Thoughts from South Manchester Digital Networking Meeting in Stockport
Latest posts by Sang Nkhwazi (see all)
- 6 Cost-effective ways a Tech Start Up can use to find Customers - March 29, 2019
- Next Big Town: Attracting Talent and New Businesses to Stockport - February 26, 2019
- Germany’s Federal Cartel Office orders Facebook to stop collecting user data from multiple sources - February 7, 2019
I attended a South Manchester Digital Network event in Stockport on February 26, 2019, which I found most worthwhile.
After an introduction by Katie Gallagher (Manchester Digital – who were running/ hosting the event) and a few words of welcome from Paul Richards (Stockport Council), Meriel De Lacey of Dentsu Aegis kick-started the event with a 20 minute presentation on organisational culture, leadership and some of the work her company does. Because of time constraints, she said her presentation would only explore the main themes and would not drill down to the minute details. However, it still managed to be relevant, interesting and thought provoking and I think it touched on themes which most businesses encounter or struggle with every so often (~ ‘changing a culture vs reinventing it’; ‘focusing your energies as a business on the people most likely to resist the cultural change’; looking at ‘the kinds of things a company celebrates and why’). What I found most impressive was one of the videos she played to the audience, which appears to be a promotional video of the work the company does, and which I think perfectly encapsulates the constant demand the digital world has on peoples’ time, and the marketing bombardment most of us experience each and every day.
Katie Gallagher then led a panel discussion with Emma Lord (CDL), Gez Daring (KMP Digitata), Chris Sproston (Music Magpie) and Phil Flynn (Thales), all working for Stockport based companies comprising the panelists. The questions asked to the panelists included the kind of challenges Stockport based companies face when recruiting, what they do to keep their talent, and what the respective companies did to keep their employees interested. Katie gave some stats she compiled from several surveys about the skills shortage in the area and what people thought of issues such as the effect of Brexit on businesses.
Good Transport Links
The discussion also explored things which make Stockport attractive, and what could be done to better support businesses already in the area, and to attract new businesses to the Stockport. Phil Flynn mentioned the good transport infrastructure as a positive thing (~ “You can travel to London in 2 hours, and come back on the same day, then fly out to Paris…”), and someone pointed out that this advantage could also be viewed as a double edged sword (~ “Because it’s so easy to get here, it’s also very easy for people to leave…” – so talent is lost).
There were many contributions from members of the audience, and engaging viewpoints worth exploration in greater detail, including one chap who described himself as “born and bred in Stockport”, and who correctly pointed out that comparisons with Manchester were not helpful, but that we should focus on doing what is best for Stockport. Someone on the panel suggested that if Stockport had better eating places, it would invariably attract more people to the Town, a view that was challenged by another person in the audience. A lady who said she ran her business from home said another disadvantage is that there are less evening networking events to choose from, and another person claimed trains into London from Stockport were too expensive.

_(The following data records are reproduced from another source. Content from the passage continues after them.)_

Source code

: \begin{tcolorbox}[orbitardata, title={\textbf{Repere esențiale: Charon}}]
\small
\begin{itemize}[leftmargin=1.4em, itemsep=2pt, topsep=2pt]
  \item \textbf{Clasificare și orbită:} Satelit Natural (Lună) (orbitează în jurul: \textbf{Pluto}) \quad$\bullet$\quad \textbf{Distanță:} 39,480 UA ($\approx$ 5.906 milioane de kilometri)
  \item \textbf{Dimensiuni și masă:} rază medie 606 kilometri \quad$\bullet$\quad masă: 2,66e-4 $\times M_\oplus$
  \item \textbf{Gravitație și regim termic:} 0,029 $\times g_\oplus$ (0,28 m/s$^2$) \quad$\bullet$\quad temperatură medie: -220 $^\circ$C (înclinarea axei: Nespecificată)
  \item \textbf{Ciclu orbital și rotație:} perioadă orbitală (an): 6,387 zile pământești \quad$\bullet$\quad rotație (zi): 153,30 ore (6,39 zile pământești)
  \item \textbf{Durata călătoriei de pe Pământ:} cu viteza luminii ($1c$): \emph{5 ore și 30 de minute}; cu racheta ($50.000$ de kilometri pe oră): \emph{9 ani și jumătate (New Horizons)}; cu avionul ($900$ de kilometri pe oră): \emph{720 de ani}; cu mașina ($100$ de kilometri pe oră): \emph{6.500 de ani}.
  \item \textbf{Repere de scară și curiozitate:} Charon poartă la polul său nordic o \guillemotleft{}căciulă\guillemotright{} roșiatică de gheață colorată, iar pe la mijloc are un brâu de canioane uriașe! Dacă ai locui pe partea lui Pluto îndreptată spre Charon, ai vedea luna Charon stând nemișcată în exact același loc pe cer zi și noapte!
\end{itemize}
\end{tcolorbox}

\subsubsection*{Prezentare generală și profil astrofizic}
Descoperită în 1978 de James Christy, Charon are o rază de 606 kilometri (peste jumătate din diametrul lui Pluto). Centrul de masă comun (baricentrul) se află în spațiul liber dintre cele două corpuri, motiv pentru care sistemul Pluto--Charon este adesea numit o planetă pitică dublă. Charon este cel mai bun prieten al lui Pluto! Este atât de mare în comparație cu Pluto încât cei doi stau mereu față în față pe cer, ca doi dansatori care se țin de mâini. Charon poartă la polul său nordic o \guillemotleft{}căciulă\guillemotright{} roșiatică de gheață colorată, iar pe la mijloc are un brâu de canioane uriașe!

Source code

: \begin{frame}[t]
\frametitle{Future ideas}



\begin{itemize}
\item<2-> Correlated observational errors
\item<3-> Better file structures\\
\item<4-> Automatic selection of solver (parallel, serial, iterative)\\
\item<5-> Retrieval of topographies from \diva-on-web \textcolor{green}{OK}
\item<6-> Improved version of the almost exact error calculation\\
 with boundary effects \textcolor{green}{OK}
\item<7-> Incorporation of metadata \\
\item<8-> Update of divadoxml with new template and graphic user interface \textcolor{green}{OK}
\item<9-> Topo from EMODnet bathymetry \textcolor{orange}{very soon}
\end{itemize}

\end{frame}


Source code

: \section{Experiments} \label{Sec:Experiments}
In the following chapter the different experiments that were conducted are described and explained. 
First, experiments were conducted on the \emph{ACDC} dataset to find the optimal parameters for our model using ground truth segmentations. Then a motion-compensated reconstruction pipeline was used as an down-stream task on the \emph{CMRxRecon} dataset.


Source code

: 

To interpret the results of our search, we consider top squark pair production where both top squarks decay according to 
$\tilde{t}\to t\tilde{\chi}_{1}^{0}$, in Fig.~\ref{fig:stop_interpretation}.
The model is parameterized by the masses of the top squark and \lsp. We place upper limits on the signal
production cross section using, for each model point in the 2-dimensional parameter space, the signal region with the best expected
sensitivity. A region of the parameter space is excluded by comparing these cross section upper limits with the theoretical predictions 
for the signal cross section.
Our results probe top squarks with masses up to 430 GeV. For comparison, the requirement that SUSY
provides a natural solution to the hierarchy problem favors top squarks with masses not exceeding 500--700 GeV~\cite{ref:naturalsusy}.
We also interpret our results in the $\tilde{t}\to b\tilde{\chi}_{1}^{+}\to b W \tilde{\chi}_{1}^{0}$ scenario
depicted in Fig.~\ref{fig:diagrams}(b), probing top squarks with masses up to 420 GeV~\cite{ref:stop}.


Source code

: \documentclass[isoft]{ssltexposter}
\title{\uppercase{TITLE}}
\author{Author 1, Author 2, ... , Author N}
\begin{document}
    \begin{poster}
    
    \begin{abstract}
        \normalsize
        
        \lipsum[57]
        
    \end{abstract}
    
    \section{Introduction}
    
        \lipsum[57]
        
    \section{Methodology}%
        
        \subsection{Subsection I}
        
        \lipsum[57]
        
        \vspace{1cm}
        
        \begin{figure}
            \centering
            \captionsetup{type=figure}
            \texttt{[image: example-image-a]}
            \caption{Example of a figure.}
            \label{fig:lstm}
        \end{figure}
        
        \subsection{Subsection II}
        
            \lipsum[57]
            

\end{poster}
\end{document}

Re-purposing empty shop spaces
One interesting theme that emerged towards the end of the Q & A session, and which got my attention was the suggestion by one lady that empty shop spaces in Stockport could be used instead to train young people in software and digital skills, helping them maximize their employment prospects. This she said would also help skilled or talented young people with poor academic attainment.
Brilliant idea! One which some people may have thought of at some point. But why stop there? What about using some of such empty spaces as affordable co-working spaces for start-ups which can’t afford office space elsewhere? We could encourage non-profit organisations that help get people into employment, or co-operatives that employ apprentices to rent such buildings on preferential terms? Or just places people can go sit down and talk? What of crowd-sourcing help from local companies to fit out the spaces? Such subtle interventions, although probably not headline-grabbing, would create new jobs and revitalise the local economy in Stockport. Obviously there would need to be many more considerations (insurance, utilities, security, etc.), but my point is a radical or unconventional approach is probably necessary.
Later on after the event had concluded, I spoke to someone who was in the audience, and who holds a senior role at Stockport Council, who informed me that Stockport attracts a significant number of lower skilled people who live in east Manchester, but who commute to Stockport for work, while at the same time lots of highly skilled Stockport residents, commute out to Manchester. The person asked the question “why can’t many of them work in Stockport”? The answer they said was because there aren’t enough highly skilled jobs. They suggested that what Stockport ought to do, is to not only attract new talent, but to also retain more of the higher skilled people who live in Stockport, creating jobs for them within the Stockport area – as opposed to watching them utilise their skills and talents working in Manchester.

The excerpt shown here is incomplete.